### [Task to complete]
From the listing below, reproduce word for word the part that opens with the line containing "Note: the ability" and closes with the line containing "### Concepts"; reproduce nothing else.

### [Records for the task]
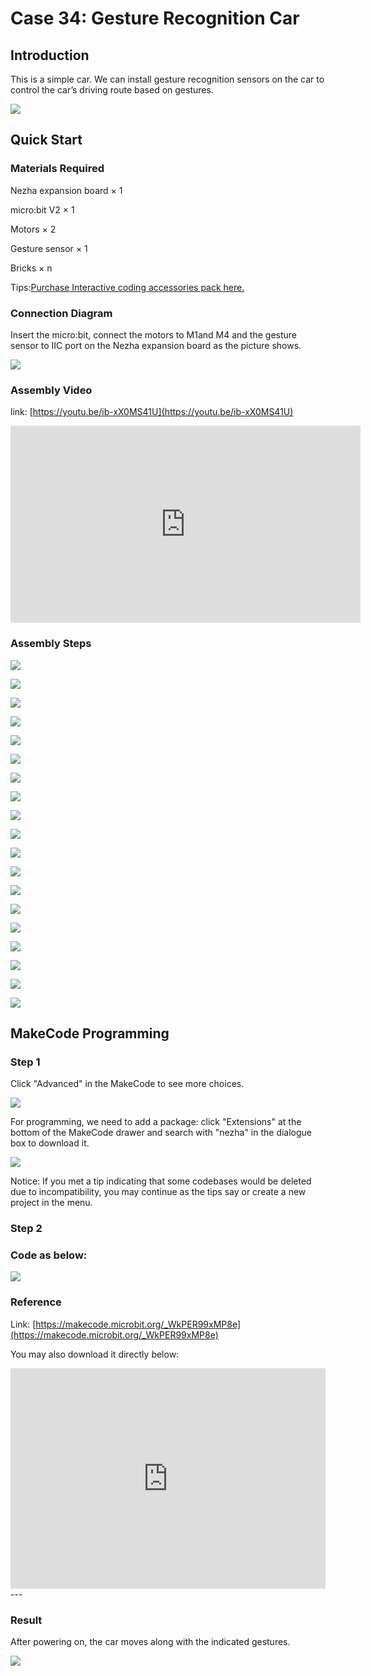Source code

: # Case 34: Gesture Recognition Car

## Introduction

This is a simple car. We can install gesture recognition sensors on the car to control the car’s driving route based on gestures.

![](./images/case_34_01.png)

## Quick Start

### Materials Required

Nezha expansion board × 1

micro:bit V2 × 1

Motors × 2

Gesture sensor × 1

Bricks × n

Tips:[Purchase Interactive coding accessories pack here.](https://www.elecfreaks.com/interactive-coding-accessories-pack.html)




### Connection Diagram 

Insert the micro:bit, connect the motors to M1and M4 and the gesture sensor to IIC port on the Nezha expansion board as the picture shows.


![](./images/case_34_03.png)



### Assembly Video


link: [https://youtu.be/ib-xX0MS41U](https://youtu.be/ib-xX0MS41U)

<iframe width="560" height="315" src="https://www.youtube.com/embed/ib-xX0MS41U" title="YouTube video player" frameborder="0" allow="accelerometer; autoplay; clipboard-write; encrypted-media; gyroscope; picture-in-picture" allowfullscreen></iframe>

### Assembly Steps

![](./images/case_step_34_01.png)

![](./images/case_step_34_02.png)

![](./images/case_step_34_03.png)

![](./images/case_step_34_04.png)

![](./images/case_step_34_05.png)

![](./images/case_step_34_06.png)

![](./images/case_step_34_07.png)

![](./images/case_step_34_08.png)

![](./images/case_step_34_09.png)

![](./images/case_step_34_10.png)

![](./images/case_step_34_11.png)

![](./images/case_step_34_12.png)

![](./images/case_step_34_13.png)

![](./images/case_step_34_14.png)

![](./images/case_step_34_15.png)

![](./images/case_step_34_16.png)

![](./images/case_step_34_17.png)

![](./images/case_step_34_18.png)

![](./images/case_step_34_19.png)



## MakeCode Programming


### Step 1

Click "Advanced" in the MakeCode to see more choices.

![](./images/case_01_10.png)




For programming, we need to add a package: click "Extensions" at the bottom of the MakeCode drawer and search with "nezha" in the dialogue box to download it. 

![](./images/case_03_09.png)

Notice: If you met a tip indicating that some codebases would be deleted due to incompatibility, you may continue as the tips say or create a new project in the menu. 

### Step 2

### Code as below:


![](./images/case_34_10.png)



### Reference
Link: [https://makecode.microbit.org/_WkPER99xMP8e](https://makecode.microbit.org/_WkPER99xMP8e)

You may also download it directly below:

<div style="position:relative;height:0;padding-bottom:70%;overflow:hidden;"><iframe style="position:absolute;top:0;left:0;width:100%;height:100%;" src="https://makecode.microbit.org/#pub:_WkPER99xMP8e" frameborder="0" sandbox="allow-popups allow-forms allow-scripts allow-same-origin"></iframe></div>  
---

### Result
After powering on, the car moves along with the indicated gestures. 

![](./images/case-gif-34.gif)
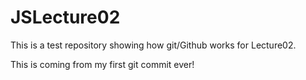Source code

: # JSLecture02
This is a test repository showing how git/Github works for Lecture02.

This is coming from my first git commit ever!
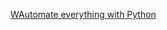 
[WAutomate everything with Python](https://www.udemy.com/course/automate-everything-with-python/)


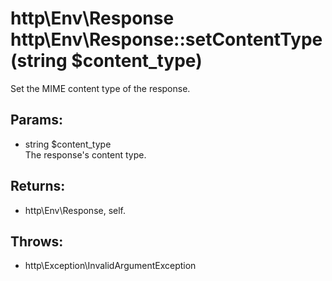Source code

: # http\Env\Response http\Env\Response::setContentType(string $content_type)

Set the MIME content type of the response.

## Params:

* string $content_type  
  The response's content type.

## Returns:

* http\Env\Response, self.

## Throws:

* http\Exception\InvalidArgumentException
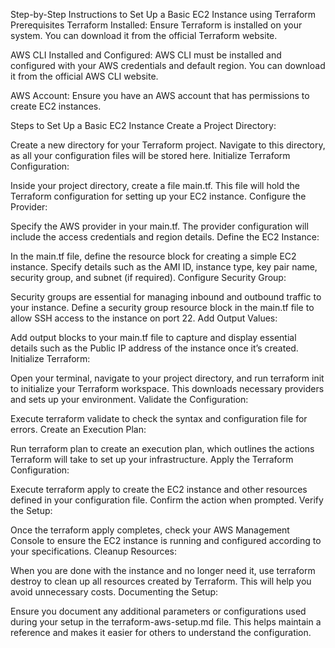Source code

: Step-by-Step Instructions to Set Up a Basic EC2 Instance using Terraform
Prerequisites
Terraform Installed: Ensure Terraform is installed on your system. You can download it from the official Terraform website.

AWS CLI Installed and Configured: AWS CLI must be installed and configured with your AWS credentials and default region. You can download it from the official AWS CLI website.

AWS Account: Ensure you have an AWS account that has permissions to create EC2 instances.

Steps to Set Up a Basic EC2 Instance
Create a Project Directory:

Create a new directory for your Terraform project.
Navigate to this directory, as all your configuration files will be stored here.
Initialize Terraform Configuration:

Inside your project directory, create a file main.tf.
This file will hold the Terraform configuration for setting up your EC2 instance.
Configure the Provider:

Specify the AWS provider in your main.tf. The provider configuration will include the access credentials and region details.
Define the EC2 Instance:

In the main.tf file, define the resource block for creating a simple EC2 instance.
Specify details such as the AMI ID, instance type, key pair name, security group, and subnet (if required).
Configure Security Group:

Security groups are essential for managing inbound and outbound traffic to your instance.
Define a security group resource block in the main.tf file to allow SSH access to the instance on port 22.
Add Output Values:

Add output blocks to your main.tf file to capture and display essential details such as the Public IP address of the instance once it’s created.
Initialize Terraform:

Open your terminal, navigate to your project directory, and run terraform init to initialize your Terraform workspace. This downloads necessary providers and sets up your environment.
Validate the Configuration:

Execute terraform validate to check the syntax and configuration file for errors.
Create an Execution Plan:

Run terraform plan to create an execution plan, which outlines the actions Terraform will take to set up your infrastructure.
Apply the Terraform Configuration:

Execute terraform apply to create the EC2 instance and other resources defined in your configuration file. Confirm the action when prompted.
Verify the Setup:

Once the terraform apply completes, check your AWS Management Console to ensure the EC2 instance is running and configured according to your specifications.
Cleanup Resources:

When you are done with the instance and no longer need it, use terraform destroy to clean up all resources created by Terraform. This will help you avoid unnecessary costs.
Documenting the Setup:

Ensure you document any additional parameters or configurations used during your setup in the terraform-aws-setup.md file.
This helps maintain a reference and makes it easier for others to understand the configuration.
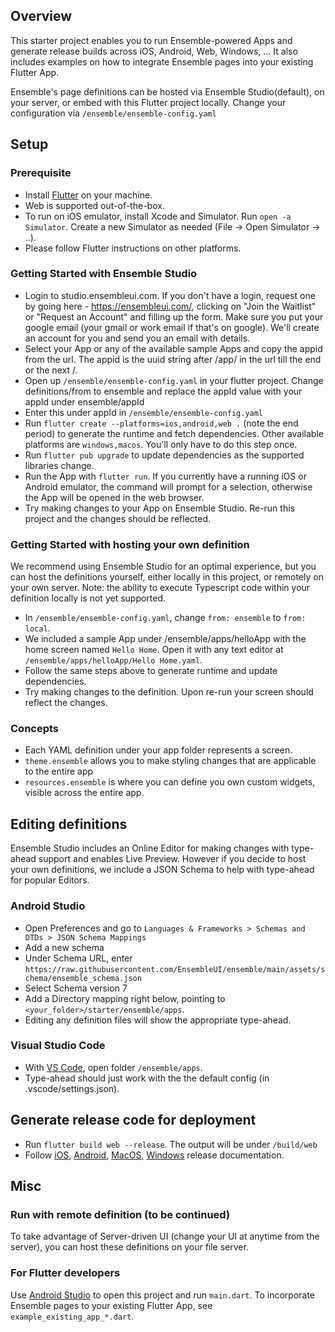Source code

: ## Overview

This starter project enables you to run Ensemble-powered Apps and generate release builds across iOS, Android, Web, Windows, ... It also includes examples on how to integrate Ensemble pages into your existing Flutter App.

Ensemble's page definitions can be hosted via Ensemble Studio(default), on your server, or embed with this Flutter project locally. Change your configuration via `/ensemble/ensemble-config.yaml`

## Setup
### Prerequisite
- Install [Flutter](https://docs.flutter.dev/get-started/install) on your machine. 
- Web is supported out-of-the-box. 
- To run on iOS emulator, install Xcode and Simulator. Run `open -a Simulator`. Create a new Simulator as needed (File -> Open Simulator -> ..).
- Please follow Flutter instructions on other platforms.

### Getting Started with Ensemble Studio
- Login to studio.ensembleui.com. If you don't have a login, request one by going here - https://ensembleui.com/, clicking on "Join the Waitlist" or "Request an Account" and filling up the form. Make sure you put your google email (your gmail or work email if that's on google). We'll create an account for you and send you an email with details.
- Select your App or any of the available sample Apps and copy the appid from the url. The appid is the uuid string after /app/ in the url till the end or the next /.
- Open up `/ensemble/ensemble-config.yaml` in your flutter project. Change definitions/from to ensemble and replace the appId value with your appId under ensemble/appId
- Enter this under appId in `/ensemble/ensemble-config.yaml`
- Run `flutter create --platforms=ios,android,web .` (note the end period) to generate the runtime and fetch dependencies. Other available platforms are `windows,macos`. You'll only have to do this step once.
- Run `flutter pub upgrade` to update dependencies as the supported libraries change.
- Run the App with `flutter run`. If you currently have a running iOS or Android emulator, the command will prompt for a selection, otherwise the App will be opened in the web browser.
- Try making changes to your App on Ensemble Studio. Re-run this project and the changes should be reflected.

### Getting Started with hosting your own definition
We recommend using Ensemble Studio for an optimal experience, but you can host the definitions yourself, either locally in this project, or remotely on your own server.
Note: the ability to execute Typescript code within your definition locally is not yet supported. 
- In `/ensemble/ensemble-config.yaml`, change `from: ensemble` to `from: local`.
- We included a sample App under /ensemble/apps/helloApp with the home screen named `Hello Home`. Open it with any text editor at `/ensemble/apps/helloApp/Hello Home.yaml`.
- Follow the same steps above to generate runtime and update dependencies. 
- Try making changes to the definition. Upon re-run your screen should reflect the changes.

### Concepts
- Each YAML definition under your app folder represents a screen.
- `theme.ensemble` allows you to make styling changes that are applicable to the entire app
- `resources.ensemble` is where you can define you own custom widgets, visible across the entire app.

## Editing definitions
Ensemble Studio includes an Online Editor for making changes with type-ahead support and enables Live Preview. However if you decide to host your own definitions, we include a JSON Schema to help with type-ahead for popular Editors.
### Android Studio
- Open Preferences and go to `Languages & Frameworks > Schemas and DTDs > JSON Schema Mappings`
- Add a new schema
- Under Schema URL, enter `https://raw.githubusercontent.com/EnsembleUI/ensemble/main/assets/schema/ensemble_schema.json`
- Select Schema version 7
- Add a Directory mapping right below, pointing to `<your_folder>/starter/ensemble/apps`.
- Editing any definition files will show the appropriate type-ahead.

### Visual Studio Code
- With [VS Code](https://code.visualstudio.com/download), open folder `/ensemble/apps`. 
- Type-ahead should just work with the the default config (in .vscode/settings.json).

## Generate release code for deployment 
- Run `flutter build web --release`. The output will be under `/build/web`
- Follow [iOS](https://docs.flutter.dev/deployment/ios), [Android](https://docs.flutter.dev/deployment/android), [MacOS](https://docs.flutter.dev/deployment/macos), [Windows](https://docs.flutter.dev/deployment/windows) release documentation.


## Misc
### Run with remote definition (to be continued)
To take advantage of Server-driven UI (change your UI at anytime from the server), you can host these definitions on your file server.

### For Flutter developers
Use [Android Studio](https://developer.android.com/studio) to open this project and run `main.dart`.
To incorporate Ensemble pages to your existing Flutter App, see `example_existing_app_*.dart`.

### [Output below]
Note: the ability to execute Typescript code within your definition locally is not yet supported. 
- In `/ensemble/ensemble-config.yaml`, change `from: ensemble` to `from: local`.
- We included a sample App under /ensemble/apps/helloApp with the home screen named `Hello Home`. Open it with any text editor at `/ensemble/apps/helloApp/Hello Home.yaml`.
- Follow the same steps above to generate runtime and update dependencies. 
- Try making changes to the definition. Upon re-run your screen should reflect the changes.

### Concepts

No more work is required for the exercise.